Set forth below is the text of a comment that I recently posted to the discussion thread for one of my columns at the Value Walk site:
If you invested a lump sum in stocks at the beginning of the bull/bear cycle (1982),”
Who is investing just in one lump sum? People are investing over many years while the market does up and down. We know in the long run the market will continue to grow.
This is all part of how you spin the data.
We agree that the market grows over time, Sammy. Historically, it grows by 6.5 percent real per year on average.
Where we differ is that you say that it is not possible to predict future returns (to time the market) and so you generally stay at the same stock allocation at all times. In contrast, I say that we CAN predict long-term returns to a high (but not perfect) degree of accuracy by looking at valuation levels. Thus, I say that the sensible thing is to go with a higher stock allocation at times of low valuations and with a lower stock allocation at times of high valuations.
Wade Pfau and I co-authored research a few years back that showed that an investor who goes with a 90 percent stock allocation when valuations are low, with a 60 percent stock allocation when valuations are moderate and with a 30 percent stock allocation when valuations are high will end up with far higher lifetime returns while taking on dramatically less risk. It’s been working that way for 150 years now. That’s as far back as we have good records of stock prices.

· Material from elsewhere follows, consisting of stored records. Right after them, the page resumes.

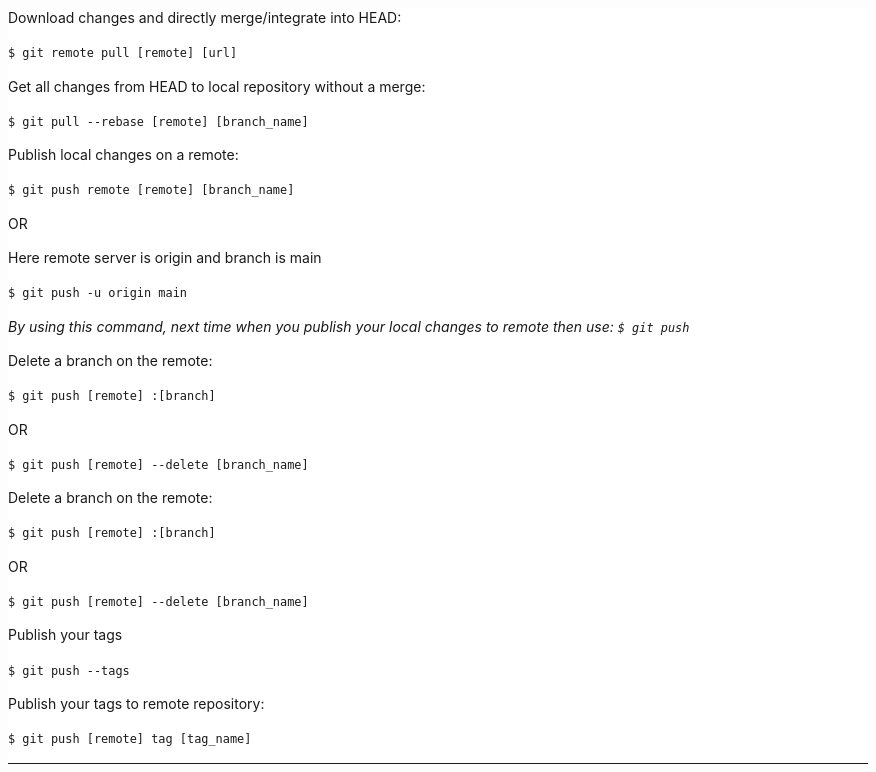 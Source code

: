 Download changes and directly merge/integrate into HEAD:

```
$ git remote pull [remote] [url]
```

Get all changes from HEAD to local repository without a merge:

```
$ git pull --rebase [remote] [branch_name]
```

Publish local changes on a remote:

```
$ git push remote [remote] [branch_name]
```

OR

Here remote server is origin and branch is main

```
$ git push -u origin main
```

*By using this command, next time when you publish your local changes to remote then use: ```$ git push ```*

Delete a branch on the remote:

```
$ git push [remote] :[branch]
```
OR

```
$ git push [remote] --delete [branch_name] 
```

Delete a branch on the remote:

```
$ git push [remote] :[branch]
```
OR

```
$ git push [remote] --delete [branch_name] 
```

Publish your tags

```
$ git push --tags
```

Publish your tags to remote repository:

```
$ git push [remote] tag [tag_name]
```

<hr>

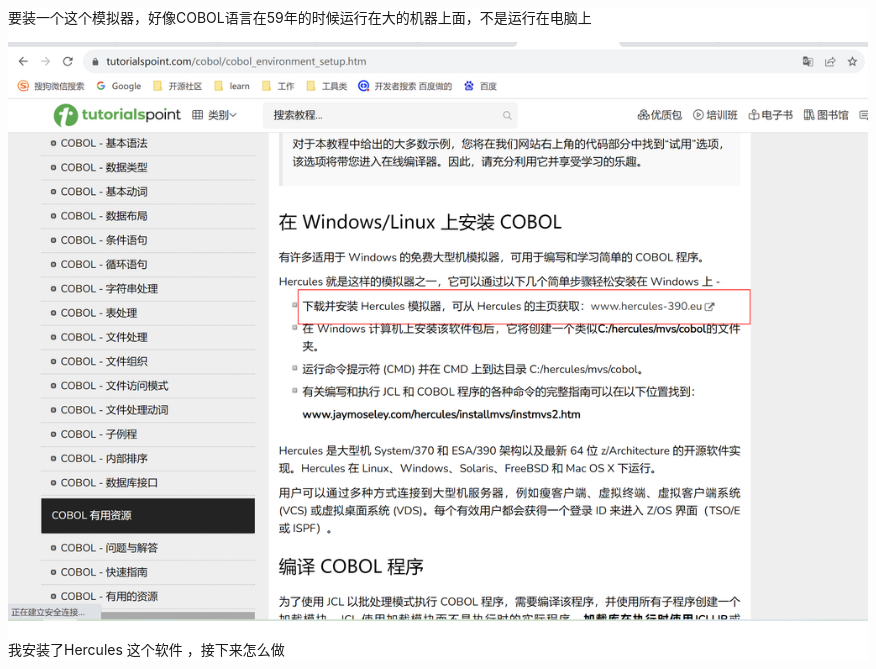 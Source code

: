 要装一个这个模拟器，好像COBOL语言在59年的时候运行在大的机器上面，不是运行在电脑上

![1690987436850](如何学习一门新的语言.assets/1690987436850.png)

我安装了Hercules 这个软件 ，接下来怎么做
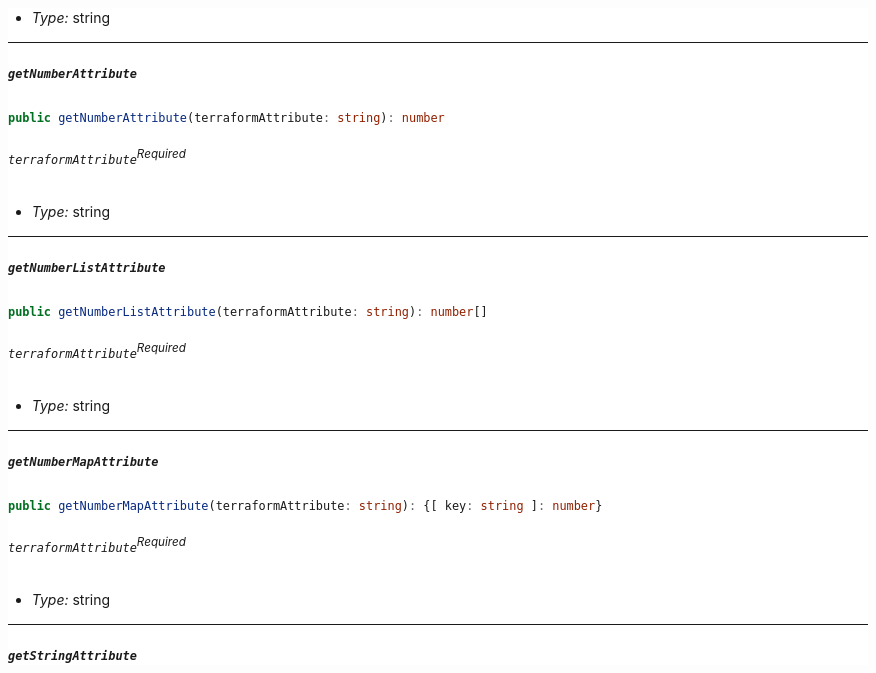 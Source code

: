 - *Type:* string

---

##### `getNumberAttribute` <a name="getNumberAttribute" id="@cdktf/provider-datadog.appsecWafExclusionFilter.AppsecWafExclusionFilter.getNumberAttribute"></a>

```typescript
public getNumberAttribute(terraformAttribute: string): number
```

###### `terraformAttribute`<sup>Required</sup> <a name="terraformAttribute" id="@cdktf/provider-datadog.appsecWafExclusionFilter.AppsecWafExclusionFilter.getNumberAttribute.parameter.terraformAttribute"></a>

- *Type:* string

---

##### `getNumberListAttribute` <a name="getNumberListAttribute" id="@cdktf/provider-datadog.appsecWafExclusionFilter.AppsecWafExclusionFilter.getNumberListAttribute"></a>

```typescript
public getNumberListAttribute(terraformAttribute: string): number[]
```

###### `terraformAttribute`<sup>Required</sup> <a name="terraformAttribute" id="@cdktf/provider-datadog.appsecWafExclusionFilter.AppsecWafExclusionFilter.getNumberListAttribute.parameter.terraformAttribute"></a>

- *Type:* string

---

##### `getNumberMapAttribute` <a name="getNumberMapAttribute" id="@cdktf/provider-datadog.appsecWafExclusionFilter.AppsecWafExclusionFilter.getNumberMapAttribute"></a>

```typescript
public getNumberMapAttribute(terraformAttribute: string): {[ key: string ]: number}
```

###### `terraformAttribute`<sup>Required</sup> <a name="terraformAttribute" id="@cdktf/provider-datadog.appsecWafExclusionFilter.AppsecWafExclusionFilter.getNumberMapAttribute.parameter.terraformAttribute"></a>

- *Type:* string

---

##### `getStringAttribute` <a name="getStringAttribute" id="@cdktf/provider-datadog.appsecWafExclusionFilter.AppsecWafExclusionFilter.getStringAttribute"></a>
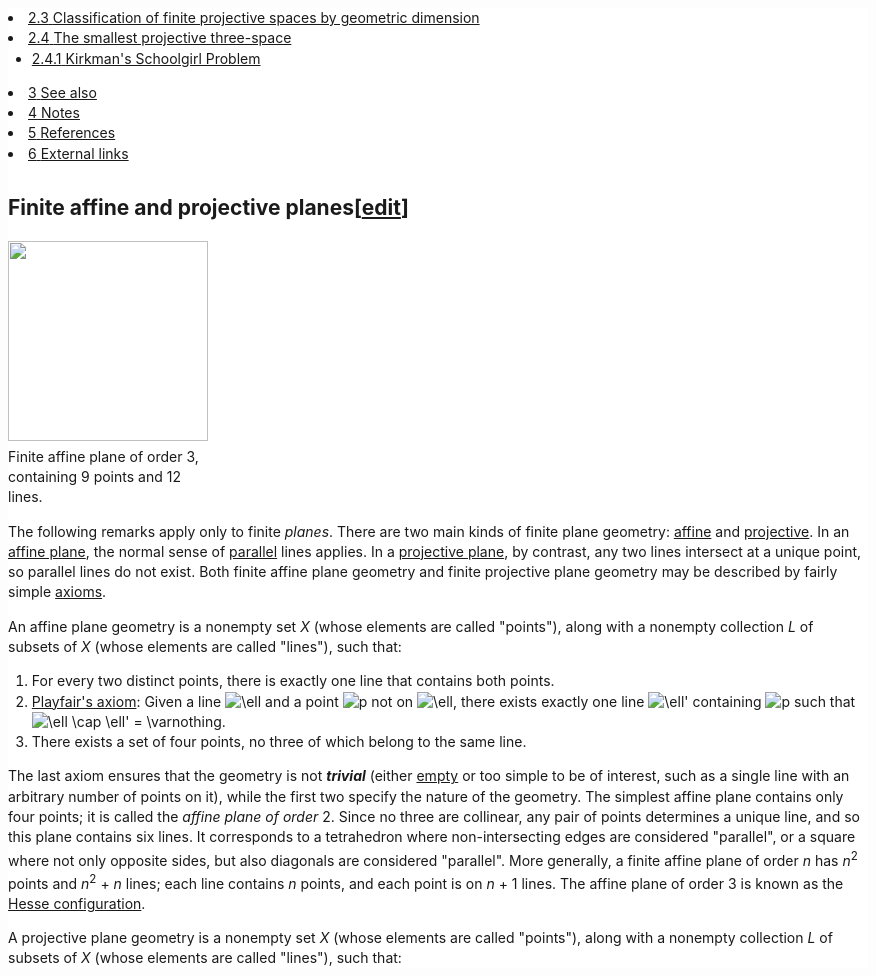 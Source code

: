 <li class="toclevel-2 tocsection-7"><a href="#Classification_of_finite_projective_spaces_by_geometric_dimension"><span class="tocnumber">2.3</span> <span class="toctext">Classification of finite projective spaces by geometric dimension</span></a></li>
<li class="toclevel-2 tocsection-8"><a href="#The_smallest_projective_three-space"><span class="tocnumber">2.4</span> <span class="toctext">The smallest projective three-space</span></a>
<ul>
<li class="toclevel-3 tocsection-9"><a href="#Kirkman.27s_Schoolgirl_Problem"><span class="tocnumber">2.4.1</span> <span class="toctext">Kirkman's Schoolgirl Problem</span></a></li>
</ul>
</li>
</ul>
</li>
<li class="toclevel-1 tocsection-10"><a href="#See_also"><span class="tocnumber">3</span> <span class="toctext">See also</span></a></li>
<li class="toclevel-1 tocsection-11"><a href="#Notes"><span class="tocnumber">4</span> <span class="toctext">Notes</span></a></li>
<li class="toclevel-1 tocsection-12"><a href="#References"><span class="tocnumber">5</span> <span class="toctext">References</span></a></li>
<li class="toclevel-1 tocsection-13"><a href="#External_links"><span class="tocnumber">6</span> <span class="toctext">External links</span></a></li>
</ul>
</div>

<h2><span class="mw-headline" id="Finite_affine_and_projective_planes">Finite affine and projective planes</span><span class="mw-editsection"><span class="mw-editsection-bracket">[</span><a href="/w/index.php?title=Finite_geometry&amp;action=edit&amp;section=1" title="Edit section: Finite affine and projective planes">edit</a><span class="mw-editsection-bracket">]</span></span></h2>
<div class="thumb tright"><div class="thumbinner" style="width:202px;"><a href="/wiki/File:Hesse_configuration.svg" class="image"><img alt="" src="//upload.wikimedia.org/wikipedia/commons/thumb/e/eb/Hesse_configuration.svg/200px-Hesse_configuration.svg.png" width="200" height="200" class="thumbimage" srcset="//upload.wikimedia.org/wikipedia/commons/thumb/e/eb/Hesse_configuration.svg/300px-Hesse_configuration.svg.png 1.5x, //upload.wikimedia.org/wikipedia/commons/thumb/e/eb/Hesse_configuration.svg/400px-Hesse_configuration.svg.png 2x" data-file-width="360" data-file-height="360" /></a>  <div class="thumbcaption"><div class="magnify"><a href="/wiki/File:Hesse_configuration.svg" class="internal" title="Enlarge"></a></div>Finite affine plane of order 3, containing 9 points and 12 lines.</div></div></div>
<p>The following remarks apply only to finite <i>planes</i>.
There are two main kinds of finite plane geometry: <a href="/wiki/Affine_geometry" title="Affine geometry">affine</a> and <a href="/wiki/Projective_geometry" title="Projective geometry">projective</a>.
In an <a href="/wiki/Affine_plane_(incidence_geometry)" title="Affine plane (incidence geometry)">affine plane</a>, the normal sense of <a href="/wiki/Parallel_(geometry)" title="Parallel (geometry)">parallel</a> lines applies.
In a <a href="/wiki/Projective_plane" title="Projective plane">projective plane</a>, by contrast, any two lines intersect at a unique point, so parallel lines do not exist.  Both finite affine plane geometry and finite projective plane geometry may be described by fairly simple <a href="/wiki/Axiom" title="Axiom">axioms</a>.
</p><p>An affine plane geometry is a nonempty set <i>X</i> (whose elements are called "points"), along with a nonempty collection <i>L</i> of subsets of <i>X</i> (whose elements are called "lines"), such that:
</p>
<ol><li> For every two distinct points, there is exactly one line that contains both points.</li>
<li> <a href="/wiki/Playfair%27s_axiom" title="Playfair&#39;s axiom">Playfair's axiom</a>: Given a line <img class="mwe-math-fallback-image-inline tex" alt="\ell" src="//upload.wikimedia.org/math/3/3/4/334ce9eb79df1178b0380461c9eaa09e.png" /> and a point <img class="mwe-math-fallback-image-inline tex" alt="p" src="//upload.wikimedia.org/math/8/3/8/83878c91171338902e0fe0fb97a8c47a.png" /> not on <img class="mwe-math-fallback-image-inline tex" alt="\ell" src="//upload.wikimedia.org/math/3/3/4/334ce9eb79df1178b0380461c9eaa09e.png" />, there exists exactly one line <img class="mwe-math-fallback-image-inline tex" alt="\ell&#39;" src="//upload.wikimedia.org/math/b/d/1/bd15aee66d3e277a76faaddd54d4b391.png" /> containing <img class="mwe-math-fallback-image-inline tex" alt="p" src="//upload.wikimedia.org/math/8/3/8/83878c91171338902e0fe0fb97a8c47a.png" /> such that <img class="mwe-math-fallback-image-inline tex" alt="\ell \cap \ell&#39; = \varnothing." src="//upload.wikimedia.org/math/9/4/f/94fe0834acb376d7c48bf4bd107bdd7e.png" /></li>
<li> There exists a set of four points, no three of which belong to the same line.</li></ol>
<p>The last axiom ensures that the geometry is not <i><b>trivial</b></i> (either <a href="/wiki/Empty_set" title="Empty set">empty</a> or too simple to be of interest, such as a single line with an arbitrary number of points on it), while the first two specify the nature of the geometry.
The simplest affine plane contains only four points; it is called the <i>affine plane of order</i> 2.
Since no three are collinear, any pair of points determines a unique line, and so this plane contains six lines. It corresponds to a tetrahedron where non-intersecting edges are considered "parallel", or a square where not only opposite sides, but also diagonals are considered "parallel".
More generally, a finite affine plane of order <i>n</i> has <i>n</i><sup>2</sup> points and <i>n</i><sup>2</sup> + <i>n</i> lines; each line contains <i>n</i> points, and each point is on <i>n</i> + 1 lines. The affine plane of order 3 is known as the <a href="/wiki/Hesse_configuration" title="Hesse configuration">Hesse configuration</a>.
</p><p>A projective plane geometry is a nonempty set <i>X</i> (whose elements are called "points"), along with a nonempty collection <i>L</i> of subsets of <i>X</i> (whose elements are called "lines"), such that:
</p>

Those who follow a Buy-and-Hold strategy are not practicing price discipline when they buy stocks. There’s a big penalty to be paid for failing to practice price discipline when buying stocks, just as there is a big price to be paid for failing to practice price discipline when buying anything else. The tricky part is that with stocks it can take a long time for the price that is being paid to become evident. But there always is a big price to be paid for failing to exercise price discipline and there always is a big benefit to be realized for being willing to engage in long-term timing (price discipline).
Investors need to focus on their lifetime return, not on what is going on in the market at any one particular moment in time. Gaining a much higher lifetime return permits you to do all sorts of exciting things with your life that you would not be able to do if you followed a Buy-and-Hold strategy (like retiring early!). There is no downside.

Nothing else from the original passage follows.